* **Activity**
Only a number is required: the count of lines in the material below that contain "issues".

* **The input**
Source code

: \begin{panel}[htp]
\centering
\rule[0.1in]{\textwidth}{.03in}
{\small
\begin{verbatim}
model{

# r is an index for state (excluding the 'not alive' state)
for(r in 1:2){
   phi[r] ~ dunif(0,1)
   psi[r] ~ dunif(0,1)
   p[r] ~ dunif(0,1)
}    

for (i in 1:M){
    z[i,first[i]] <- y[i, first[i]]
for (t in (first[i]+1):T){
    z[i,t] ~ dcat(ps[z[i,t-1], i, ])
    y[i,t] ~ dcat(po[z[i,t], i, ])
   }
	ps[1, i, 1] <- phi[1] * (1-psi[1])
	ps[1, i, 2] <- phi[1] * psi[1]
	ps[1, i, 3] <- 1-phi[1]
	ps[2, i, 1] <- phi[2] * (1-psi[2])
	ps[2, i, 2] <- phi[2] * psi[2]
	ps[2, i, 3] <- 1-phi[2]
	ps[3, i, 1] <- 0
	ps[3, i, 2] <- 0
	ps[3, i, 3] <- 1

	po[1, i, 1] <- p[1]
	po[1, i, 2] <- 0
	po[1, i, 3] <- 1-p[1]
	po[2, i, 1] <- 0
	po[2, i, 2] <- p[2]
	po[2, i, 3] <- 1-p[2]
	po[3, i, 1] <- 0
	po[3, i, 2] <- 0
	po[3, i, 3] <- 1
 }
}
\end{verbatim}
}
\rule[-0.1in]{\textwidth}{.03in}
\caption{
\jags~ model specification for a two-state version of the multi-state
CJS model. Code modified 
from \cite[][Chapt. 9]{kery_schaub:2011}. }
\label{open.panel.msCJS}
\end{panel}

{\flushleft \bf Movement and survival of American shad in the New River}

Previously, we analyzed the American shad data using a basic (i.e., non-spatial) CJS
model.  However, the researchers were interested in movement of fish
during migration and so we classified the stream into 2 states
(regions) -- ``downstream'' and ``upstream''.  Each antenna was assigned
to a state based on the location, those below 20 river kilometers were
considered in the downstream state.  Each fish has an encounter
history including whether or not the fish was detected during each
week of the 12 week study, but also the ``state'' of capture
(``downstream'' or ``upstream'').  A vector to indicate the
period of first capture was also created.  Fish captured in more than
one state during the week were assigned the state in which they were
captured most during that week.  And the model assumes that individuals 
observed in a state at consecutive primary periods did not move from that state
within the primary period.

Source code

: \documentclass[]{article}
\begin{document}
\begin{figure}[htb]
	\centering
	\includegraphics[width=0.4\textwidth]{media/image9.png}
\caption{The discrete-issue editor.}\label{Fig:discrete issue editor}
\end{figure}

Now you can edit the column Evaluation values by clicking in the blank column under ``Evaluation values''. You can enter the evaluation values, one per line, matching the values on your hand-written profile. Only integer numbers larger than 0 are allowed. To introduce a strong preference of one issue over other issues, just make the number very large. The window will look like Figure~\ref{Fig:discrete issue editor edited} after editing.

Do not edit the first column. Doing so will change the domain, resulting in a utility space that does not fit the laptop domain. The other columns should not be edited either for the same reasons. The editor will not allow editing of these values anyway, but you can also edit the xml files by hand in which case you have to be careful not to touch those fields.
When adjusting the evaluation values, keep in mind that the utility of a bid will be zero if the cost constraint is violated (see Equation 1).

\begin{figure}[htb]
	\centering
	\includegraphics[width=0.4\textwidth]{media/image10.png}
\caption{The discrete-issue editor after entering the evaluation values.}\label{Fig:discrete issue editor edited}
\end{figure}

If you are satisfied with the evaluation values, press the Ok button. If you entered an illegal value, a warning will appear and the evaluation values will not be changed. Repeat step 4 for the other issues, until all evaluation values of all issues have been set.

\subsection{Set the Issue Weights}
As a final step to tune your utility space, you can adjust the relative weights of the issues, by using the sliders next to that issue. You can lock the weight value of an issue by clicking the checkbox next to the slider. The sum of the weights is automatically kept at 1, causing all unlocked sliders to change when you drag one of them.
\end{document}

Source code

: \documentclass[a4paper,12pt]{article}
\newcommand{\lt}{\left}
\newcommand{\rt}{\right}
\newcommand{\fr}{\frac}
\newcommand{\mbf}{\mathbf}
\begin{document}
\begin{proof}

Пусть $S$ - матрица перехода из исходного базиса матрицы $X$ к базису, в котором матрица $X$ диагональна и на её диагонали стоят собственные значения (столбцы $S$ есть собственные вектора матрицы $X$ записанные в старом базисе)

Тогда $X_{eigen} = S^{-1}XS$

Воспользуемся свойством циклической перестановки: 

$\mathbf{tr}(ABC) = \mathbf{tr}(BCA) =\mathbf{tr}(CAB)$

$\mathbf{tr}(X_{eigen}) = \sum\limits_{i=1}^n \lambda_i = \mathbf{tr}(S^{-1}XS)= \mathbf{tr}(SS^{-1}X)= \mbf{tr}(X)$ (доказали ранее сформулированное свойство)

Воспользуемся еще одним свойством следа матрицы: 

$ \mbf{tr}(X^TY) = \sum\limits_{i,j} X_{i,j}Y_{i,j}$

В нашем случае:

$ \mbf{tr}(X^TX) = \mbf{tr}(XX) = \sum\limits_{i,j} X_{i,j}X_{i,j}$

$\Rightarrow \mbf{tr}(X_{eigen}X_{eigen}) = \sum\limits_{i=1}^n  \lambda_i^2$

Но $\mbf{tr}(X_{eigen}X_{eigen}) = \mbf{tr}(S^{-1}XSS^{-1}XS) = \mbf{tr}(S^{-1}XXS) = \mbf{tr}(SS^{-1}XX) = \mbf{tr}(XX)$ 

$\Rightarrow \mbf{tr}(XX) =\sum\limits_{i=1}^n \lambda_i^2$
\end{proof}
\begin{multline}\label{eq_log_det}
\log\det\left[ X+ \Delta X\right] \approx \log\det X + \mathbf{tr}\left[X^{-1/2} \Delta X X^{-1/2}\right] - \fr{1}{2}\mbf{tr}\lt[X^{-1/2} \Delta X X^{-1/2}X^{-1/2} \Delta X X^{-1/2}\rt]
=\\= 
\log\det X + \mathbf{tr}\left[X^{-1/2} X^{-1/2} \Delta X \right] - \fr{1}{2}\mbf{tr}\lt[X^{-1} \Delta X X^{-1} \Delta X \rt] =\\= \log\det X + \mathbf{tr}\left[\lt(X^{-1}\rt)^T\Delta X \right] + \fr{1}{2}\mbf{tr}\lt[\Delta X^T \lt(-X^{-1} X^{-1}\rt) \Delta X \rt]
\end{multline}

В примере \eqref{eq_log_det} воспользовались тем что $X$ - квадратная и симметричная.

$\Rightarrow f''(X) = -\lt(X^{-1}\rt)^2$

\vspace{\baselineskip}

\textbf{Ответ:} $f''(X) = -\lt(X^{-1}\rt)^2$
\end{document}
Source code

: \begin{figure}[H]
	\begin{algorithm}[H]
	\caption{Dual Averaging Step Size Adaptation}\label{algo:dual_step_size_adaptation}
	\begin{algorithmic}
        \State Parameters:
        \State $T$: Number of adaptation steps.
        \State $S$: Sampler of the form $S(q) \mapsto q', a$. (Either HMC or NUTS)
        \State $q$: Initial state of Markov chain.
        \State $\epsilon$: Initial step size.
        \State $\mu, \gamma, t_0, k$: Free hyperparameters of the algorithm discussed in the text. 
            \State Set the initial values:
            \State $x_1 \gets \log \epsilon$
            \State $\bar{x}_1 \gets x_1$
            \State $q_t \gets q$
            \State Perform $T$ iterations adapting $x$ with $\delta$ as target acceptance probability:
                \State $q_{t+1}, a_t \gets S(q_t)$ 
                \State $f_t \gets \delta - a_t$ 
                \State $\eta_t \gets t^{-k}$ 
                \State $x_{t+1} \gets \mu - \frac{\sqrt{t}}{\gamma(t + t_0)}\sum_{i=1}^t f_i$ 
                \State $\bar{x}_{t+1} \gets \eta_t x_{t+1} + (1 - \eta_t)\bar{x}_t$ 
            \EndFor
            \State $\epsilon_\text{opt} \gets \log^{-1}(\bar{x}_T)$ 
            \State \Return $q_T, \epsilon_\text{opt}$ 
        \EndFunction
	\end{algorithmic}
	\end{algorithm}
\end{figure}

* **Reply to the task**
3